*** EXCERPTED DATA ***

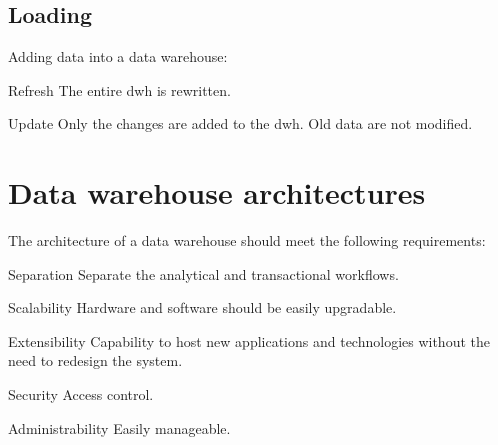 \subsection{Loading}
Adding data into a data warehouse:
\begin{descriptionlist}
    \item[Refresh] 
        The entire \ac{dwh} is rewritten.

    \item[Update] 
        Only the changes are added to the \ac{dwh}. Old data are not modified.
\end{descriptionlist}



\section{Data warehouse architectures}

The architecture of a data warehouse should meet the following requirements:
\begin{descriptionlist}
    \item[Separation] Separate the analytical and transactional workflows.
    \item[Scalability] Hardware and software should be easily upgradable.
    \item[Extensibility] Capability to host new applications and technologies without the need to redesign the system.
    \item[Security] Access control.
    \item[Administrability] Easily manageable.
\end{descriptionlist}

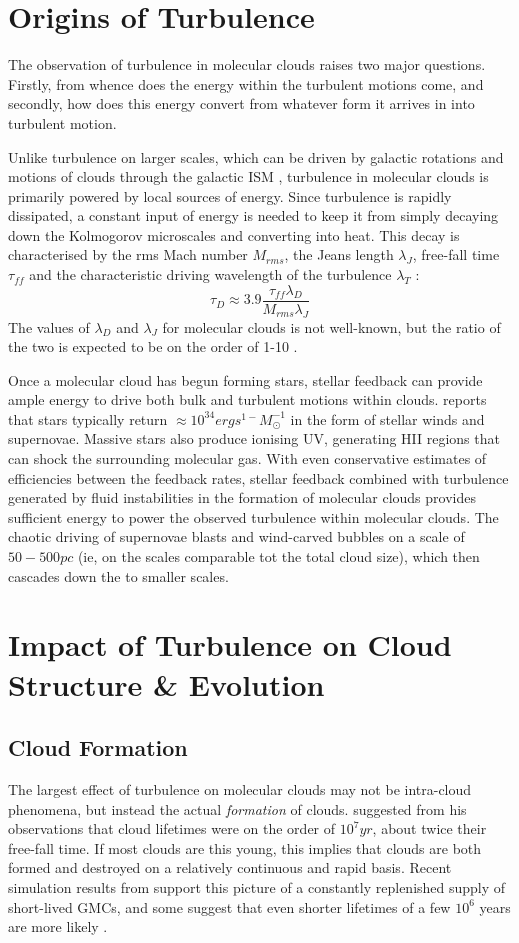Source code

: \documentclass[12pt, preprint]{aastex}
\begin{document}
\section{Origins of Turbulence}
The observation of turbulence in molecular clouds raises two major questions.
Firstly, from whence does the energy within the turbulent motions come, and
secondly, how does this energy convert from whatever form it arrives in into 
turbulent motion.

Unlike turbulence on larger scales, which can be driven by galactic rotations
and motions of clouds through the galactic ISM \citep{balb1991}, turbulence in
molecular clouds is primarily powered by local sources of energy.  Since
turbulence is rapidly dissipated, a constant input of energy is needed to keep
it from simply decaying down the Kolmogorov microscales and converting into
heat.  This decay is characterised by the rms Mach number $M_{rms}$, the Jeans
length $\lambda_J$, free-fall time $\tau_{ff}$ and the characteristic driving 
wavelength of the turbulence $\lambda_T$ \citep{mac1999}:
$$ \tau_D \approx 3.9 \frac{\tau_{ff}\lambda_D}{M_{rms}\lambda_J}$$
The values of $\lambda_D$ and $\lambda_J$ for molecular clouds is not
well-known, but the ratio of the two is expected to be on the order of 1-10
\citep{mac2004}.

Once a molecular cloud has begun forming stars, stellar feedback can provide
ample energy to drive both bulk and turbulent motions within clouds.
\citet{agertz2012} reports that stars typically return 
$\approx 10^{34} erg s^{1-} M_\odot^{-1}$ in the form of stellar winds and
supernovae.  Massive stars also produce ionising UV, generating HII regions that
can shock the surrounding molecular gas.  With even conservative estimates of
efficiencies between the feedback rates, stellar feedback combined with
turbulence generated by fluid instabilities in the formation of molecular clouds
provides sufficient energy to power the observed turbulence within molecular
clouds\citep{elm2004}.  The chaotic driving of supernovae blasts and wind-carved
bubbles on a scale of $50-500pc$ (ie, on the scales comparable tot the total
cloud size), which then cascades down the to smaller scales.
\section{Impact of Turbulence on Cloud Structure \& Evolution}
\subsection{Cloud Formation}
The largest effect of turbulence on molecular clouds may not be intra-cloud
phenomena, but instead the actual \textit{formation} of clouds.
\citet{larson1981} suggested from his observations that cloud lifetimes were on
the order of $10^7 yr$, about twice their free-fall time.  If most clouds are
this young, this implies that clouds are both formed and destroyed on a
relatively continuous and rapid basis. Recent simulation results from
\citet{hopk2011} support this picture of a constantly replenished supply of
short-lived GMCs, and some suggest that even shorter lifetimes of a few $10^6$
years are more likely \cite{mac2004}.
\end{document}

*** End of EXCERPTED DATA ***
*** EXCERPTED DATA ***

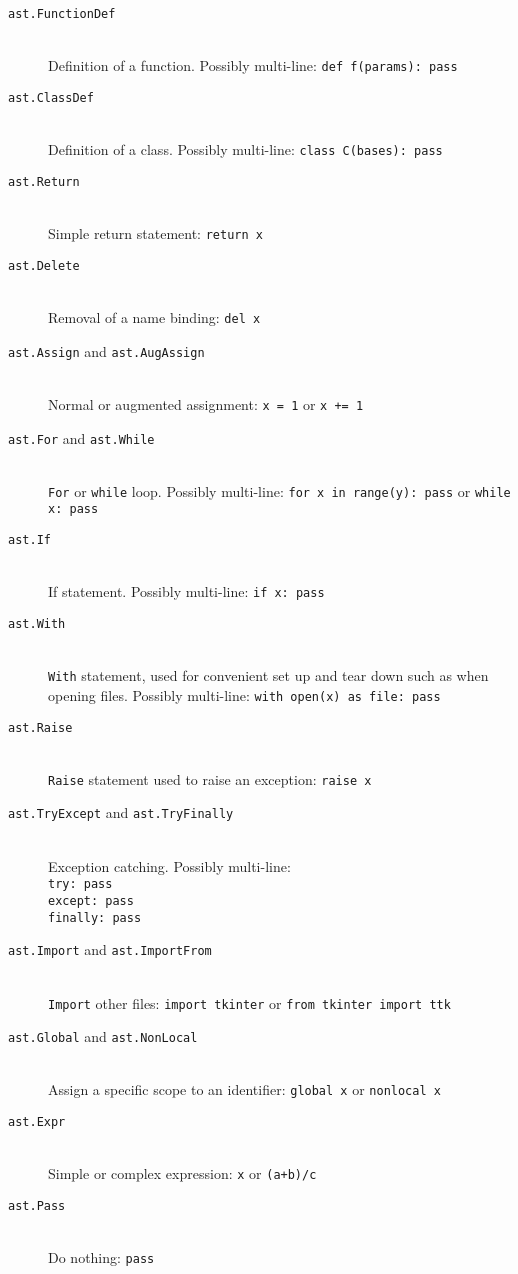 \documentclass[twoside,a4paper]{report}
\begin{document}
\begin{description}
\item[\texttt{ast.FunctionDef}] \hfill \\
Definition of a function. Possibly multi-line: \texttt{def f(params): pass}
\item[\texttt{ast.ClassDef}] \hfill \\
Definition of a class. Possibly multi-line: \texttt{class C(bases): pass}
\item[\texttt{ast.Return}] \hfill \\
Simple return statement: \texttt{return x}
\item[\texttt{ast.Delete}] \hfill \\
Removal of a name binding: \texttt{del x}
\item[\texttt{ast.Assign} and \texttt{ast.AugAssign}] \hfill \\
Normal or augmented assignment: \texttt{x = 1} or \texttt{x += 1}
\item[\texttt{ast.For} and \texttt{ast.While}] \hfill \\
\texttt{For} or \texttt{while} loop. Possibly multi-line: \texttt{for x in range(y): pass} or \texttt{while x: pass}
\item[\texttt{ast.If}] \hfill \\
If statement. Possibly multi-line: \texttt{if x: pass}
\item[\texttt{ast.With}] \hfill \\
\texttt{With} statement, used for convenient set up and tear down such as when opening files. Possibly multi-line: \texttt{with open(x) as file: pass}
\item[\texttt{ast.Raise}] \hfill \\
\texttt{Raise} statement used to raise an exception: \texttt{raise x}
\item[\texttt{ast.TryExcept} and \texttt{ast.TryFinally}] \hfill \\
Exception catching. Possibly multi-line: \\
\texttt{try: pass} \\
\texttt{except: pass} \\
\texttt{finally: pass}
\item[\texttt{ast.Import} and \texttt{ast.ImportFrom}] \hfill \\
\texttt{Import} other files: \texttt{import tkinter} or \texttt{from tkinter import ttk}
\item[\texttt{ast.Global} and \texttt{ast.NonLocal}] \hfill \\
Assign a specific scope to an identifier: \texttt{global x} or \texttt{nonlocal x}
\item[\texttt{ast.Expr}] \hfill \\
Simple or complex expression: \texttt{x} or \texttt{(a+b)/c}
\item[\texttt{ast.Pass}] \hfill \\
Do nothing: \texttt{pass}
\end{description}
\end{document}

*** End of EXCERPTED DATA ***

→ WORK TO BE COMPLETED
Given the records above, reproduce precisely and only the lines between the line holding "it from simply" and the line holding "The values of", inclusive.

→ EXERCISE RESPONSE
it from simply decaying down the Kolmogorov microscales and converting into
heat.  This decay is characterised by the rms Mach number $M_{rms}$, the Jeans
length $\lambda_J$, free-fall time $\tau_{ff}$ and the characteristic driving 
wavelength of the turbulence $\lambda_T$ \citep{mac1999}:
$$ \tau_D \approx 3.9 \frac{\tau_{ff}\lambda_D}{M_{rms}\lambda_J}$$
The values of $\lambda_D$ and $\lambda_J$ for molecular clouds is not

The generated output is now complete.